* WHAT YOU WILL DO
Go through the records and report each line holding the string "made".

* SOURCE INFORMATION

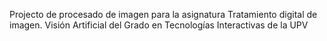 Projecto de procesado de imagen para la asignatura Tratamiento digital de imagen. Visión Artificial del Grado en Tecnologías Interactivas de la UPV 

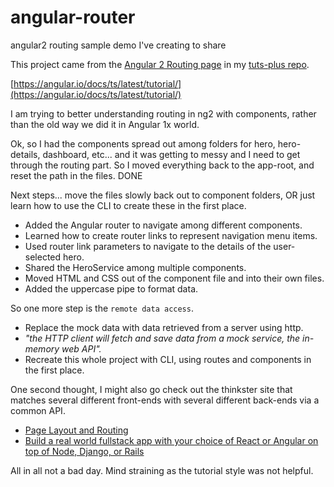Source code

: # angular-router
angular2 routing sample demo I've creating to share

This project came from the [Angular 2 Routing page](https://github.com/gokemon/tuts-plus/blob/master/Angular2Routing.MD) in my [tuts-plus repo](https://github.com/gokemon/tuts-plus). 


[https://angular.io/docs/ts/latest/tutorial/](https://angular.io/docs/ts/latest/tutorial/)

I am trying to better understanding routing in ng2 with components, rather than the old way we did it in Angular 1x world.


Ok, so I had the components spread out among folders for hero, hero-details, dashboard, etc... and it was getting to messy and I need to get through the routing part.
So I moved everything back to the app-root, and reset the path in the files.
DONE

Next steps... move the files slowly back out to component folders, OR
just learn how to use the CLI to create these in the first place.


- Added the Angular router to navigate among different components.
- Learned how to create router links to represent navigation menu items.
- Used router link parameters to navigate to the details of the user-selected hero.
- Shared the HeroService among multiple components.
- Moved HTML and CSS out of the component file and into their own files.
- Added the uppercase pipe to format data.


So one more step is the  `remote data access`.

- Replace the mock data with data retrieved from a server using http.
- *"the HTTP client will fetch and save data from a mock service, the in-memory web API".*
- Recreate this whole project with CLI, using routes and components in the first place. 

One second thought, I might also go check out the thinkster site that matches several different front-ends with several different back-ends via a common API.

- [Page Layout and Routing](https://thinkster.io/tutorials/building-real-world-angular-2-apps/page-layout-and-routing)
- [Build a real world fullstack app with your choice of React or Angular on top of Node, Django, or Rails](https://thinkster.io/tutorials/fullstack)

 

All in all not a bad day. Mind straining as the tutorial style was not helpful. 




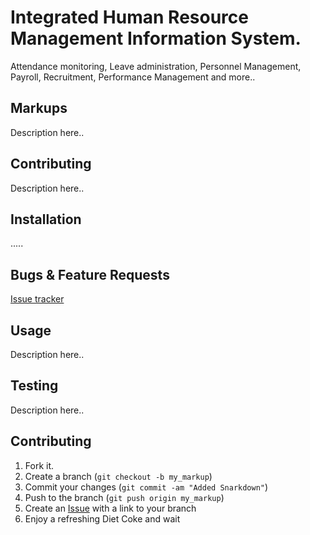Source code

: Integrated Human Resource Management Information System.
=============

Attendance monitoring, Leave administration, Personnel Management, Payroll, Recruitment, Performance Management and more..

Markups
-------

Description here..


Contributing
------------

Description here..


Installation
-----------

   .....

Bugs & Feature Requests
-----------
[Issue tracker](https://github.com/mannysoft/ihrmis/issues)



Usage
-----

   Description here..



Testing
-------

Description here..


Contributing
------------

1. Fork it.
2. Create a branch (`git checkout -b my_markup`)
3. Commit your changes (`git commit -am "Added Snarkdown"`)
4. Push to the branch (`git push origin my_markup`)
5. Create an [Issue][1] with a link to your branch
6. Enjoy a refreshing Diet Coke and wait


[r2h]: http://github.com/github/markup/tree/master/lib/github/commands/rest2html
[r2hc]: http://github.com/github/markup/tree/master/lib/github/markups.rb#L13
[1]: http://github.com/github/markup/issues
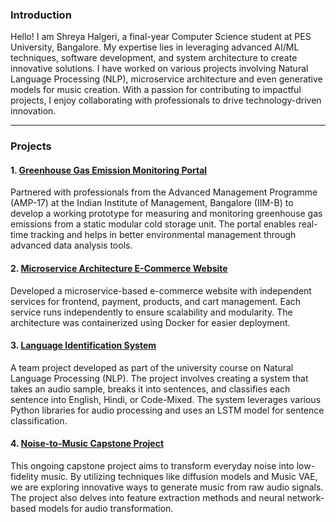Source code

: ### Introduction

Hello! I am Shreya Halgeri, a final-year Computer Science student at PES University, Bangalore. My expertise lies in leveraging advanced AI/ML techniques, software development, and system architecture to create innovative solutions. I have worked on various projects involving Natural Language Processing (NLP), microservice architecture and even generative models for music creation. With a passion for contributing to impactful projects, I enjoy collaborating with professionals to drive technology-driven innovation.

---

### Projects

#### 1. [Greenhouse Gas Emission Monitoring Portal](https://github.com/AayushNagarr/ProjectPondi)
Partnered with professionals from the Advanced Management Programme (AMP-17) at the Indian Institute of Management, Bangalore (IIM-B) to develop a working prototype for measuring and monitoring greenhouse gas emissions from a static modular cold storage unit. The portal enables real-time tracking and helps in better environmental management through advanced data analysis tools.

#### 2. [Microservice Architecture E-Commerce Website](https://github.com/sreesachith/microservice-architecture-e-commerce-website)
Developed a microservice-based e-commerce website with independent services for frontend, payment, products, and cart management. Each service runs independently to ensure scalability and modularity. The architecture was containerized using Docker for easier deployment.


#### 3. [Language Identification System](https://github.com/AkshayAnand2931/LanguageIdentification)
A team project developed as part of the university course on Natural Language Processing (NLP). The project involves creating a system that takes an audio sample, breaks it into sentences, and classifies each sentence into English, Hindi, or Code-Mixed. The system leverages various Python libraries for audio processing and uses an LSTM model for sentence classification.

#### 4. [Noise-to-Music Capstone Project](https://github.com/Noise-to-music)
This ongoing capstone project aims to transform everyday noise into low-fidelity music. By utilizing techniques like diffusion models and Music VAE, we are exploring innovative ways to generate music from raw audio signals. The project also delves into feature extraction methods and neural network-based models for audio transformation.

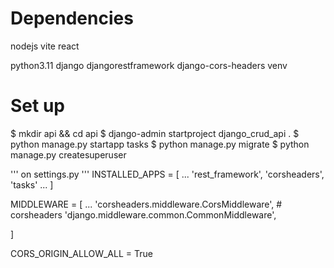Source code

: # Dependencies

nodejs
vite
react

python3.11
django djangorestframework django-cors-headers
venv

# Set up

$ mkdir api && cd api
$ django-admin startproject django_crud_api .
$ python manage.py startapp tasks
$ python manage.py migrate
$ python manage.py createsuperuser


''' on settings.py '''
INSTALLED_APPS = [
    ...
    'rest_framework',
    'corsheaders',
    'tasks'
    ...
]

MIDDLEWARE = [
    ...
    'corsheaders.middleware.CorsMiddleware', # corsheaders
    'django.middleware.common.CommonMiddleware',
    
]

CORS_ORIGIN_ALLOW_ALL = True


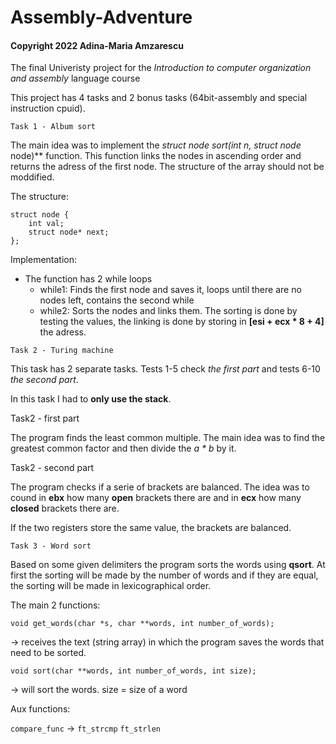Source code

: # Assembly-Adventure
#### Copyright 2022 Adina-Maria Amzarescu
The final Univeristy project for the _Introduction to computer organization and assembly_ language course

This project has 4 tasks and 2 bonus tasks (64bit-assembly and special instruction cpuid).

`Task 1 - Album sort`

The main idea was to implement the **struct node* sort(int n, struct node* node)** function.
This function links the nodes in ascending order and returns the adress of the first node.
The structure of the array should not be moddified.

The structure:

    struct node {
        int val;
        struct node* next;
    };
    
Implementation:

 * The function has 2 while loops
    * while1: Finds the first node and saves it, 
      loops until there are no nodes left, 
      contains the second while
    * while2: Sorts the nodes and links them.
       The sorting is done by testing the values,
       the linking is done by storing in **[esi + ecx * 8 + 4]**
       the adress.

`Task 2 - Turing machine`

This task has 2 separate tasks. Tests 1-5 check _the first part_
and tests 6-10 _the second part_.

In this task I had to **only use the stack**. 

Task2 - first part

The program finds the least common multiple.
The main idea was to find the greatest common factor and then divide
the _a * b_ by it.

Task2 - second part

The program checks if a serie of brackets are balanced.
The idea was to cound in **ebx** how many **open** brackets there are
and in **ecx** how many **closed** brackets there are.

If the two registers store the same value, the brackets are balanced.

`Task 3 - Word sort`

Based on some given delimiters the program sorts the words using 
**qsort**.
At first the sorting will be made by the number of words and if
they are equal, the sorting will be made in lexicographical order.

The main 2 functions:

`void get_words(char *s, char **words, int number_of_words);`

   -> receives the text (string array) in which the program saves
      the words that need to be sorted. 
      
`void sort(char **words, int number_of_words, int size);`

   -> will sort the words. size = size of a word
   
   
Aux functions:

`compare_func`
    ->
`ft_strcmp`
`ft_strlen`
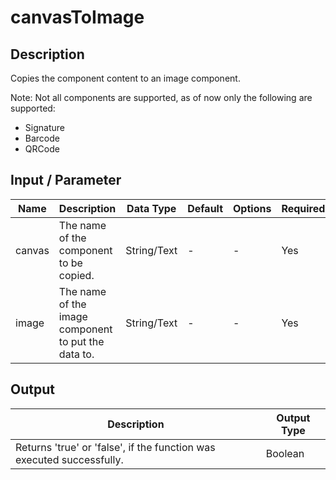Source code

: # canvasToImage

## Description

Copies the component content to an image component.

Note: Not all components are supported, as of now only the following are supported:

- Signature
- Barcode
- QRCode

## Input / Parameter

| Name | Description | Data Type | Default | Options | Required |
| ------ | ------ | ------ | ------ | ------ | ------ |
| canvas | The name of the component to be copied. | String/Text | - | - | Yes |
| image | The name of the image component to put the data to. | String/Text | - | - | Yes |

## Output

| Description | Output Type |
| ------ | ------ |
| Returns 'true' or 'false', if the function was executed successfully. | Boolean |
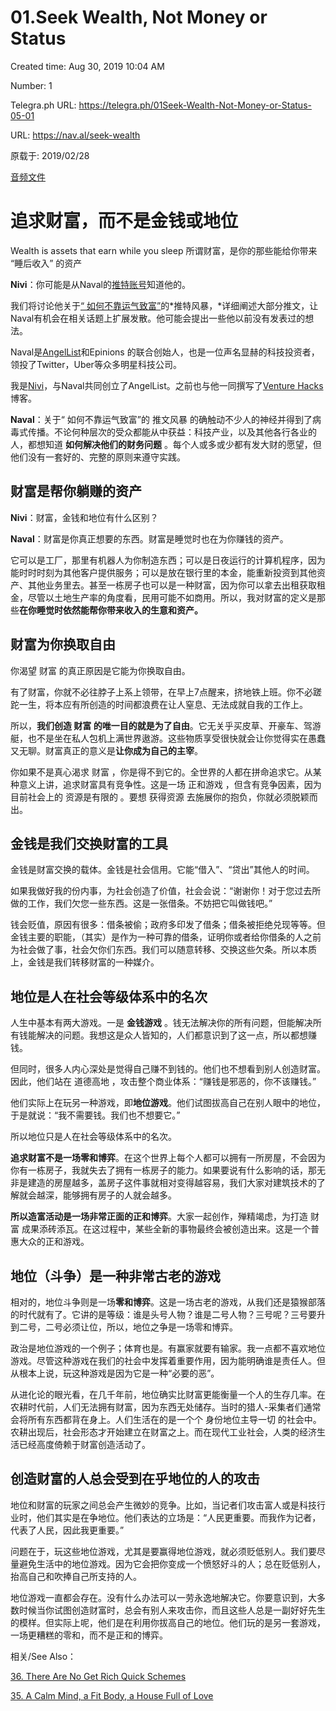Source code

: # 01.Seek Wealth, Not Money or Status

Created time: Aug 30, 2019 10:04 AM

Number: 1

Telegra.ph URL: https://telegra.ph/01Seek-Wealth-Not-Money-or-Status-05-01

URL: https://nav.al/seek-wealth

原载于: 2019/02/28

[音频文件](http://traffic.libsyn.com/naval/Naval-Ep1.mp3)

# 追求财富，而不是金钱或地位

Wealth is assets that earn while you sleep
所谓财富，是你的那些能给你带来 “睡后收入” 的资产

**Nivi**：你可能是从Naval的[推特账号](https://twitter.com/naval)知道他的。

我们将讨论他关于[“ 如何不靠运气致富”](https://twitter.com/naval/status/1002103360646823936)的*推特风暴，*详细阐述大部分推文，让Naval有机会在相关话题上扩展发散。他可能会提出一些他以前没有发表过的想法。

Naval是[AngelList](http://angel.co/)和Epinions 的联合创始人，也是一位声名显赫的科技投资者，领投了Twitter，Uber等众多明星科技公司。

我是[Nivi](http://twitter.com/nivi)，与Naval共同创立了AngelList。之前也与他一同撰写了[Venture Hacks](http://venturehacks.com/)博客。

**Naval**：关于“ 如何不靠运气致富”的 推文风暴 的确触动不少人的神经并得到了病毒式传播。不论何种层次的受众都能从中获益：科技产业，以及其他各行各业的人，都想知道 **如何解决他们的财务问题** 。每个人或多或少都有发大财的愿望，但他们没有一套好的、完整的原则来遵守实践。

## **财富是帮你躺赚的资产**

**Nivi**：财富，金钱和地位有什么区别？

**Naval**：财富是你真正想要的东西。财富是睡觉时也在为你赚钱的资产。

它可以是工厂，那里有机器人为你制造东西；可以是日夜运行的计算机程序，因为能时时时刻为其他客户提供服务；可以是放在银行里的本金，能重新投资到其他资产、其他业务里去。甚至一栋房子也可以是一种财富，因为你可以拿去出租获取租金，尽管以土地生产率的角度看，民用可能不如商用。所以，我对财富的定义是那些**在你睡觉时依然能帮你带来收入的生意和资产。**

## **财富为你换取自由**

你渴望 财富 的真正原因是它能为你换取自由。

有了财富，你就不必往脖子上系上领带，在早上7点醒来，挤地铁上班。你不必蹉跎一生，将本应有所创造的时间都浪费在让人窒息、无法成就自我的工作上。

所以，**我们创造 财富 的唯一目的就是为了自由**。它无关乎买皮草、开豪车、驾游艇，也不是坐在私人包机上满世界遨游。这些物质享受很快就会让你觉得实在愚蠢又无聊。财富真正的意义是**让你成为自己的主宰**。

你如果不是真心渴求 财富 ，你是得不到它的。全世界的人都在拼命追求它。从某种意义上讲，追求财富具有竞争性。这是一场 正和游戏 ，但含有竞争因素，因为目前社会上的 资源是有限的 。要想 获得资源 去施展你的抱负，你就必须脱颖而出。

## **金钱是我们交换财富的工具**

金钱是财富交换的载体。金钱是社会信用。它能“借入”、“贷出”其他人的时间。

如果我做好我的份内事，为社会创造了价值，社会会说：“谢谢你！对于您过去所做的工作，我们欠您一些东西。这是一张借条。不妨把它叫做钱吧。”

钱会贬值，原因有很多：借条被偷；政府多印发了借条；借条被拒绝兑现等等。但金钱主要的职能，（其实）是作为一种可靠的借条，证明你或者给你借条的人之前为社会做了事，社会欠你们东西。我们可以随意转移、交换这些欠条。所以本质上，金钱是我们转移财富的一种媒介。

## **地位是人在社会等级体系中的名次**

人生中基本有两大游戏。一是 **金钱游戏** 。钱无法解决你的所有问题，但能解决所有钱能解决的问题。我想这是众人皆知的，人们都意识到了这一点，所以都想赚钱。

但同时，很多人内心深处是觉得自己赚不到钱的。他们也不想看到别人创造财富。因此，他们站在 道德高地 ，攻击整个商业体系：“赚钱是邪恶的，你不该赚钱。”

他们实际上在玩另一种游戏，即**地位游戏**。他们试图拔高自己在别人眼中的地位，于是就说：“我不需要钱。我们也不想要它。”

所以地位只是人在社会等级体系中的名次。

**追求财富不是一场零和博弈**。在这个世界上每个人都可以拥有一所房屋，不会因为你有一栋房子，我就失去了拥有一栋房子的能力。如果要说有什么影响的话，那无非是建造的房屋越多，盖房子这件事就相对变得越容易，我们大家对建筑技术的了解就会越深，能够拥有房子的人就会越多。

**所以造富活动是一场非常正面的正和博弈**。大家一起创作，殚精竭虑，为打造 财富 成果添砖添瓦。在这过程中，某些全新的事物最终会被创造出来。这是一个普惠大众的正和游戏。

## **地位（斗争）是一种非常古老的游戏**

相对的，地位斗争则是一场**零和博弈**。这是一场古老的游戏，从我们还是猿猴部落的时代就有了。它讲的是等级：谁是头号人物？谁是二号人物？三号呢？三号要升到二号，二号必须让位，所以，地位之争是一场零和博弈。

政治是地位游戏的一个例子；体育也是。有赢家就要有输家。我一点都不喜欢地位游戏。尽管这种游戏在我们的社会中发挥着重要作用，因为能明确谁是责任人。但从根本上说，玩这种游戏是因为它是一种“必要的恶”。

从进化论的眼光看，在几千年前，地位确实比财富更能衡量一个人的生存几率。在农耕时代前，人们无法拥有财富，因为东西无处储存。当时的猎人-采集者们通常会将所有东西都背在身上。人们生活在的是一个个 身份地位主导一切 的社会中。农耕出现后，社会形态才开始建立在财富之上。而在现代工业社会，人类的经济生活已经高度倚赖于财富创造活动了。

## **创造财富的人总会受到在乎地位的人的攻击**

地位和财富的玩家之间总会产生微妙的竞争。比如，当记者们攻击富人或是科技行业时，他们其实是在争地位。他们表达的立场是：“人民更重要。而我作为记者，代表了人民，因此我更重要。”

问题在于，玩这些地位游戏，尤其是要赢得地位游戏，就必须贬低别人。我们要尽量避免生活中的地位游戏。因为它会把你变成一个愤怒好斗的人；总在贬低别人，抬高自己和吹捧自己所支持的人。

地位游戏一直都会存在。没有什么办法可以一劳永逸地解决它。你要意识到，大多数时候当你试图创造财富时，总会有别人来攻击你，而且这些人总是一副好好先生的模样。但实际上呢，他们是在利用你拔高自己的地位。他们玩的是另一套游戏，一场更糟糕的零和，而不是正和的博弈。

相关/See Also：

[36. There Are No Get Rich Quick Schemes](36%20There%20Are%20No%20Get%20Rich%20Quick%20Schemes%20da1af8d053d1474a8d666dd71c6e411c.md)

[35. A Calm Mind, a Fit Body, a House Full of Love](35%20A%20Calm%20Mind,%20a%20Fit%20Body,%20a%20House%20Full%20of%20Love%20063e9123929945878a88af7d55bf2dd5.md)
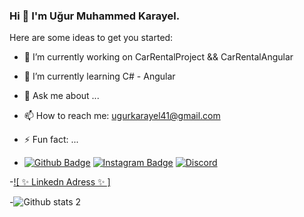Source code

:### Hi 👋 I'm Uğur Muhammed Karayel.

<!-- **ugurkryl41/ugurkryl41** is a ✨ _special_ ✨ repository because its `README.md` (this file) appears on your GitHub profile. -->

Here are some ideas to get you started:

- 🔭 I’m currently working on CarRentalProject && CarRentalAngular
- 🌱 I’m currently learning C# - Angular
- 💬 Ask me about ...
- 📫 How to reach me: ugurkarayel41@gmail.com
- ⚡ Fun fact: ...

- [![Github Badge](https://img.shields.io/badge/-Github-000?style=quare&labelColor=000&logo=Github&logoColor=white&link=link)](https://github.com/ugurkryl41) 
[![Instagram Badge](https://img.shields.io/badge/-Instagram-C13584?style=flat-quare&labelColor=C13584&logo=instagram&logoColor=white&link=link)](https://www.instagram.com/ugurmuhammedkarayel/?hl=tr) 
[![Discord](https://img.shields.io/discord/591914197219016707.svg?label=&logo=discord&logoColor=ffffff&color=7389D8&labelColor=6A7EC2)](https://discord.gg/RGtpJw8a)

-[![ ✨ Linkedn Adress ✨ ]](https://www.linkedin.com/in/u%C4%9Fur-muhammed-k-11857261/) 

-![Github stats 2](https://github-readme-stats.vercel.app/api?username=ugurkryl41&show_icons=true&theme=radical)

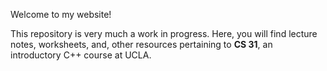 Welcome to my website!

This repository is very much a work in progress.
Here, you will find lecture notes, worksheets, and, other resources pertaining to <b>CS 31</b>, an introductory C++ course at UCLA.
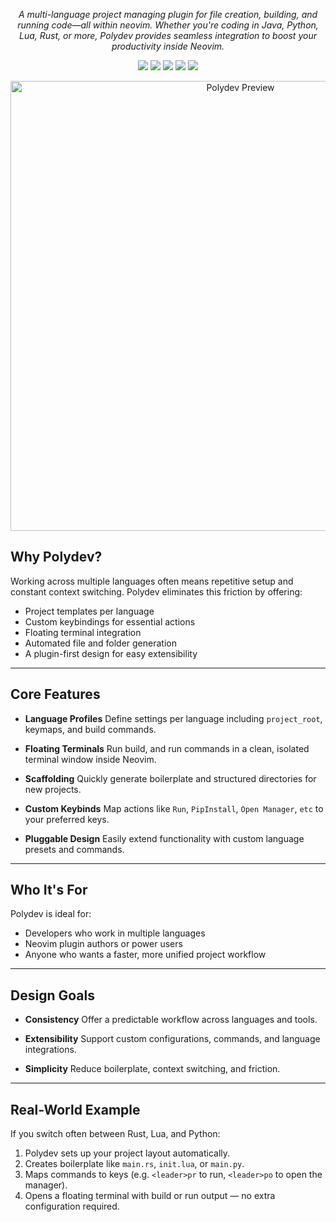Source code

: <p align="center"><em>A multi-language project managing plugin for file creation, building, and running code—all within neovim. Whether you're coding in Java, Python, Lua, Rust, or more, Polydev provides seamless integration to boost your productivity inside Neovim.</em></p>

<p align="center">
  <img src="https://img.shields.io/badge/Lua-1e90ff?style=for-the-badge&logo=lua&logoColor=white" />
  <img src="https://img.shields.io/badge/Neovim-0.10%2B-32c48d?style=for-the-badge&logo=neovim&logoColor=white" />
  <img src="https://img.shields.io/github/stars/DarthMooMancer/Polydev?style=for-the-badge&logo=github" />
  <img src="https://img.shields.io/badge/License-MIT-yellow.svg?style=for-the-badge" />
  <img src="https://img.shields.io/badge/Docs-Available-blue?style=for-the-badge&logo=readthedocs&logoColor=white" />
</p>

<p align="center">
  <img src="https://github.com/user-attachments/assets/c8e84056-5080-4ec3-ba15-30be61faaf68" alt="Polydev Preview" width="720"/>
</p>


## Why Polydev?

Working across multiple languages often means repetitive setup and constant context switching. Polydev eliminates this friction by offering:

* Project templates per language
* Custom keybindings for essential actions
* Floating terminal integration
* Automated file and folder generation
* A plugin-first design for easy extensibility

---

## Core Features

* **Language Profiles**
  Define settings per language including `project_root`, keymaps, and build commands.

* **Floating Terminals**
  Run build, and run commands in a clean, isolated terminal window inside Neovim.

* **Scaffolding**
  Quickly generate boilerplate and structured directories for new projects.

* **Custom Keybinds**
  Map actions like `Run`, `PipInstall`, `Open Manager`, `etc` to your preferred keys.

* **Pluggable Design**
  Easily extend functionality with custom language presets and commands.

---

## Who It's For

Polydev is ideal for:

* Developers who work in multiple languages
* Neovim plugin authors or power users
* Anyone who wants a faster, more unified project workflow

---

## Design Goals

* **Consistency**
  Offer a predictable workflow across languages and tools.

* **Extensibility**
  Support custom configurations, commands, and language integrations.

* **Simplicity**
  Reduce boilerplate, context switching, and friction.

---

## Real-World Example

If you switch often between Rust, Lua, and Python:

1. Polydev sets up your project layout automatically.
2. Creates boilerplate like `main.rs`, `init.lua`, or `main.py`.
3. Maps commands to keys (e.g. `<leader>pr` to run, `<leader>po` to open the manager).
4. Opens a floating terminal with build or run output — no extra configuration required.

* SOLUTION TO THE PROBLEM
At first the sorting will be made by the number of words and if
they are equal, the sorting will be made in lexicographical order.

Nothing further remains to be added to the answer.